== PROBLEM TO SOLVE ==
What you need to produce from the material below is an exact transcription of the lines from the one with "- DONE title" through the one with "third cases. #leSigh", both included, and no other line.

··· RECORDS TO USE

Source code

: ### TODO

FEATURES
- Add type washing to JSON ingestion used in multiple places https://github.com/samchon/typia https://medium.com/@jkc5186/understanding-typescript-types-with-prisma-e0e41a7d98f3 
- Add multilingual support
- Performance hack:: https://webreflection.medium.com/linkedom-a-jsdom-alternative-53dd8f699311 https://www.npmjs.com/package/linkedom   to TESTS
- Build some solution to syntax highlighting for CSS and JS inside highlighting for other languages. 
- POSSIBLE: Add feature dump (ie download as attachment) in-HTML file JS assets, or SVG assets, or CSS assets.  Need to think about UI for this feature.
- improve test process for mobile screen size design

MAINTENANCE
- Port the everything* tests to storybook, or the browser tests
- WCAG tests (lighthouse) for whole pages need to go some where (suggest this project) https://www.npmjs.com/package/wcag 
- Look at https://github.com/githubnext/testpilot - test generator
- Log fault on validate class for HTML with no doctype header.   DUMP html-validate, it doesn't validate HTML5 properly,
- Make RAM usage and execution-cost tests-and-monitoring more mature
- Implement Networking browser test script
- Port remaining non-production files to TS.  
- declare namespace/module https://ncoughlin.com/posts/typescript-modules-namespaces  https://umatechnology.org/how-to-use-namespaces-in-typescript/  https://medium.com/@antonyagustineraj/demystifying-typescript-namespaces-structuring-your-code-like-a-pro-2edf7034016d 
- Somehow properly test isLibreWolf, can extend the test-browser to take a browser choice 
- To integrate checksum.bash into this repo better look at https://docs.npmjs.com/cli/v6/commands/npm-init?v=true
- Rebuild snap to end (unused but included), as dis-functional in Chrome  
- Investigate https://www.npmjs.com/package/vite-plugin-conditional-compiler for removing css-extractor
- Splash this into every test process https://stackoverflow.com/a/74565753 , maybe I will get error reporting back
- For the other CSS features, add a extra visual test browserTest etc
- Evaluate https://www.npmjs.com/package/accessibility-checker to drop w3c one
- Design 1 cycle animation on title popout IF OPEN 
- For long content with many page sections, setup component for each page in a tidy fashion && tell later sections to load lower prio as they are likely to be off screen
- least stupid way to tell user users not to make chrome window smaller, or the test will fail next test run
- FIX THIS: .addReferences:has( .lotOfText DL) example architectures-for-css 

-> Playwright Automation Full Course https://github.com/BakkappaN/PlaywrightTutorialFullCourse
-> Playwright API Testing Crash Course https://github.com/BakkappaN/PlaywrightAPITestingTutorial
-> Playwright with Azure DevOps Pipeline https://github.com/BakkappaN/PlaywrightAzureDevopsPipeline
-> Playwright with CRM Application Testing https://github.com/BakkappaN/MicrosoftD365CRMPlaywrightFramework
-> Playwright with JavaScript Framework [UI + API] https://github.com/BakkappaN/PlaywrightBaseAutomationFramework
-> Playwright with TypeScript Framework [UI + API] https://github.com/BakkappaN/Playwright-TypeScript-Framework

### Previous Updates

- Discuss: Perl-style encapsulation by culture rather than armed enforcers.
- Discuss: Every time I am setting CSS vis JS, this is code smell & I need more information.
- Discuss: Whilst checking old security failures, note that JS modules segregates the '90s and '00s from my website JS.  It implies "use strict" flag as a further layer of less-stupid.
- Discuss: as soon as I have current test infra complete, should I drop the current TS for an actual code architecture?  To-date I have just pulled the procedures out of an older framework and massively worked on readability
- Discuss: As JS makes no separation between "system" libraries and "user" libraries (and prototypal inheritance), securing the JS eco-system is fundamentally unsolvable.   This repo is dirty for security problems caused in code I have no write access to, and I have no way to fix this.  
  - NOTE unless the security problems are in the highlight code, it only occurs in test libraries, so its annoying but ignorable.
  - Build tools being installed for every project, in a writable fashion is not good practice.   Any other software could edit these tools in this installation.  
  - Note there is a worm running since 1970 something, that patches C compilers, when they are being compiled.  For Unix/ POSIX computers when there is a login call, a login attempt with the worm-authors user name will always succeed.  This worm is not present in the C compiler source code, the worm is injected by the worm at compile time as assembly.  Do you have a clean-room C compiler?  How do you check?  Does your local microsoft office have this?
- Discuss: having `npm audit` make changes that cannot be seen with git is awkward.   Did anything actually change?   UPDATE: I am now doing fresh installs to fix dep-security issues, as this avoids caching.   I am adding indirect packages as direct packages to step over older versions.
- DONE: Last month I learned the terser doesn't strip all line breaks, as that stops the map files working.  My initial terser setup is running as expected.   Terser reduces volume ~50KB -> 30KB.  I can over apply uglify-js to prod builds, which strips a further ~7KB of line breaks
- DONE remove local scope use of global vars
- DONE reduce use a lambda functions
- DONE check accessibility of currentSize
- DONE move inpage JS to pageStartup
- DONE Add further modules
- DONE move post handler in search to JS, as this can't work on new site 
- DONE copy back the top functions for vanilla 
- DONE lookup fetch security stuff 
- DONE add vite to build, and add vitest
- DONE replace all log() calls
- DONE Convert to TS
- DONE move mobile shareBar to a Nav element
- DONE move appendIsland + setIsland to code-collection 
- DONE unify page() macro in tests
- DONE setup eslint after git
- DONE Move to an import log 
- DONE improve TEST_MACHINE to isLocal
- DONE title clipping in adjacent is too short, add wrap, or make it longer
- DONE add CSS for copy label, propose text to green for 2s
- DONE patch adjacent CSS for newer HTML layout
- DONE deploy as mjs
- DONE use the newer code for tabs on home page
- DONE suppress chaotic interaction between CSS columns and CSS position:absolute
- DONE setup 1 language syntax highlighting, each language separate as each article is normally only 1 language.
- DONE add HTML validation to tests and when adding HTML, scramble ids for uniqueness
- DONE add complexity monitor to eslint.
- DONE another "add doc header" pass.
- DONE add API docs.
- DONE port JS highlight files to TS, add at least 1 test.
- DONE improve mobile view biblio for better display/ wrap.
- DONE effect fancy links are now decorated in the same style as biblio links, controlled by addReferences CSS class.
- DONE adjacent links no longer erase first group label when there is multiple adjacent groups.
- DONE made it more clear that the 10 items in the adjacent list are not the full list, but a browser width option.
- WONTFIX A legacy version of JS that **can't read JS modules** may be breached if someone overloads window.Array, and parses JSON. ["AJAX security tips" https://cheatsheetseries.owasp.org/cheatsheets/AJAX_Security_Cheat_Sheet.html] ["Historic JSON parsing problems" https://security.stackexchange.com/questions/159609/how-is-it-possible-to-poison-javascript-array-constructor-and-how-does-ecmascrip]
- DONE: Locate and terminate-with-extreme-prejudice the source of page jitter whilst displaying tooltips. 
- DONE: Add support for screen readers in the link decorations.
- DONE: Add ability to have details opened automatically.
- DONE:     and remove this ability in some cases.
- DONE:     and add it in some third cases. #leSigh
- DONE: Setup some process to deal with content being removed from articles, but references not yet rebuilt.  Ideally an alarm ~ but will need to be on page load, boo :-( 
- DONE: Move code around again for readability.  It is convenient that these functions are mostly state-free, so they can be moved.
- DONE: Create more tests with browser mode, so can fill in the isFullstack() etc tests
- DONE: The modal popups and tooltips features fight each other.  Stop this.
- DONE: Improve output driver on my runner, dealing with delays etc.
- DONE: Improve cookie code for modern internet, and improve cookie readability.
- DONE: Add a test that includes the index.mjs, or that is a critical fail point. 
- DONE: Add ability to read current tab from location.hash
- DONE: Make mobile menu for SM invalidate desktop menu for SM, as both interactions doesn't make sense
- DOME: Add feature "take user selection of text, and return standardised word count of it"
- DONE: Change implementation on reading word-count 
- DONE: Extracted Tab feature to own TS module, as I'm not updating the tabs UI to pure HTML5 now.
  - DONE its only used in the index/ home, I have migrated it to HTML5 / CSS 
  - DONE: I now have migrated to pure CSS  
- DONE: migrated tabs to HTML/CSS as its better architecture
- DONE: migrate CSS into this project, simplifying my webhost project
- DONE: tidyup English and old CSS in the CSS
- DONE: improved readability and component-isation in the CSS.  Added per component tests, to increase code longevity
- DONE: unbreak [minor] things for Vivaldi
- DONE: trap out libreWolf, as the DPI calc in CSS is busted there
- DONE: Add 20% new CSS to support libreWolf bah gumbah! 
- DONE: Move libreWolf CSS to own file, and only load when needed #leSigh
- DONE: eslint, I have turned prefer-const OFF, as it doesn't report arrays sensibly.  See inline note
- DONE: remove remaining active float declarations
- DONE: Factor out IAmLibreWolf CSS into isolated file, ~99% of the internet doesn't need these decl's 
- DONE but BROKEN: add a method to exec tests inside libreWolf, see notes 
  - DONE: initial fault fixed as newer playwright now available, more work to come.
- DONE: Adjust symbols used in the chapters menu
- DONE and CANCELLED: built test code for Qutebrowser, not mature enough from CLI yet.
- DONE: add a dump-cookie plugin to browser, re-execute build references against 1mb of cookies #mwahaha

······

== RESPONSE TO THIS EXERCISE ==
- DONE title clipping in adjacent is too short, add wrap, or make it longer
- DONE add CSS for copy label, propose text to green for 2s
- DONE patch adjacent CSS for newer HTML layout
- DONE deploy as mjs
- DONE use the newer code for tabs on home page
- DONE suppress chaotic interaction between CSS columns and CSS position:absolute
- DONE setup 1 language syntax highlighting, each language separate as each article is normally only 1 language.
- DONE add HTML validation to tests and when adding HTML, scramble ids for uniqueness
- DONE add complexity monitor to eslint.
- DONE another "add doc header" pass.
- DONE add API docs.
- DONE port JS highlight files to TS, add at least 1 test.
- DONE improve mobile view biblio for better display/ wrap.
- DONE effect fancy links are now decorated in the same style as biblio links, controlled by addReferences CSS class.
- DONE adjacent links no longer erase first group label when there is multiple adjacent groups.
- DONE made it more clear that the 10 items in the adjacent list are not the full list, but a browser width option.
- WONTFIX A legacy version of JS that **can't read JS modules** may be breached if someone overloads window.Array, and parses JSON. ["AJAX security tips" https://cheatsheetseries.owasp.org/cheatsheets/AJAX_Security_Cheat_Sheet.html] ["Historic JSON parsing problems" https://security.stackexchange.com/questions/159609/how-is-it-possible-to-poison-javascript-array-constructor-and-how-does-ecmascrip]
- DONE: Locate and terminate-with-extreme-prejudice the source of page jitter whilst displaying tooltips. 
- DONE: Add support for screen readers in the link decorations.
- DONE: Add ability to have details opened automatically.
- DONE:     and remove this ability in some cases.
- DONE:     and add it in some third cases. #leSigh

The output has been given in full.